The clinic, along with the symptoms of internal hernias, is not very clear; moreover, they are non-specific (abdominal pain, nausea, and vomiting...)  It can be confused with an acute abdominal picture such as appendicitis, pancreatitis, or biliary colic, among others, which makes diagnosis difficult if hernias are not suspected, which can have a fatal outcome for the patient if they are not recognized in the time since they produce, in some cases, intestinal ischemia (9).

Radiological studies are usually normal or inconclusive. Tomographic findings are subtle and may include signs of intestinal obstruction, dilated intestinal segments, thickening, clumping of loops, in addition to distortion and engorgement of mesenteric vessels. Despite all these possible signs, the diagnosis of internal hernia by tomography is difficult (10).

Diagnosis is complex due to variability in location and appearance.

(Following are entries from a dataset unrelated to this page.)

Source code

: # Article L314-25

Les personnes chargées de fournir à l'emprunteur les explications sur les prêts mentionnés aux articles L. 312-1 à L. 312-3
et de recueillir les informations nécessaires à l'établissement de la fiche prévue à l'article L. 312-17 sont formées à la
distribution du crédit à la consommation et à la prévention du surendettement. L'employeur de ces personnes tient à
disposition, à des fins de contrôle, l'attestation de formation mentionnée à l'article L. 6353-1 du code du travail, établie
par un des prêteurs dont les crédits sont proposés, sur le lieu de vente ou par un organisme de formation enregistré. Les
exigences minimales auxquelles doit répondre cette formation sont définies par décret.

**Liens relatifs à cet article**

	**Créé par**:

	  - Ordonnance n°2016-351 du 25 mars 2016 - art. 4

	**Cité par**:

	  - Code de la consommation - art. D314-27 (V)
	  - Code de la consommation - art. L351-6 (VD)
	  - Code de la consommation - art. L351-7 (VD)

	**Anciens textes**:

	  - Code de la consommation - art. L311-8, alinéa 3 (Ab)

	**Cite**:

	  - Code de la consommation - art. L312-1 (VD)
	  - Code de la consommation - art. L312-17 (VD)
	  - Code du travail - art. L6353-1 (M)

A common finding is the presence of intestinal loops clustered on the periphery of the peritoneal cavity, lateral to the colon, with central, inferior, and posterior displacement of the transverse colon. Displacement of mesenteric vessels can also be observed with winding and increasing the caliber of these (11).

The "whirlpool sign" takes place when two intestinal loops rotate clockwise along with mesenteric fat and the superior mesenteric vein around the superior mesenteric artery. They can accompany findings suggestive of complications such as free fluid, engorgement of mesenteric vessels, or mural thickening, among others. It has been described in the context of intestinal malrotation and volvulus of the small or large intestine of primary or secondary origin, closed-loop obstructions, in cases of enteritis, omental or ovarian torsion. The direction of the whirlpool is clockwise on ultrasound (seen from above, so to speak) and counterclockwise on CT (as if viewed from below) (12) (13).

There is concern that closure of mesenteric defects may be associated with a higher rate of postoperative complications, such as mesenteric hematomas and hemorrhage (14).

The risk of necrosis of long segments of the small intestine underscores the absolute need for early diagnosis and intervention, due to the associated increase in morbidity and mortality; there is intestinal obstruction and severe pain, as an example of how our patient consulted. The emergency surgical examination is mandatory. Most patients can be treated laparoscopically and treatment should target the underlying disease, with hernia reduction and closure of all mesenteric defects. An intestinal resection may be necessary if necrosis is observed in the surgical examination (15), which in our patient was not performed, due to timely diagnostic behavior and treatment.


In the case presented, the closure of the Petersen space, by laparoscopic surgery that leaves the small intestine in its corresponding anatomical position by means of a non-absorbable suture, helped a faster recovery and thus avoid consequences such as intestinal necrosis that can trigger death if they were not detected in time. Imaging such as CT is an excellent means of diagnosis. The key is to always suspect the problem and submit it to laparoscopic correction early. The closure of all mesenteric spaces, during surgery, can reduce the incidence.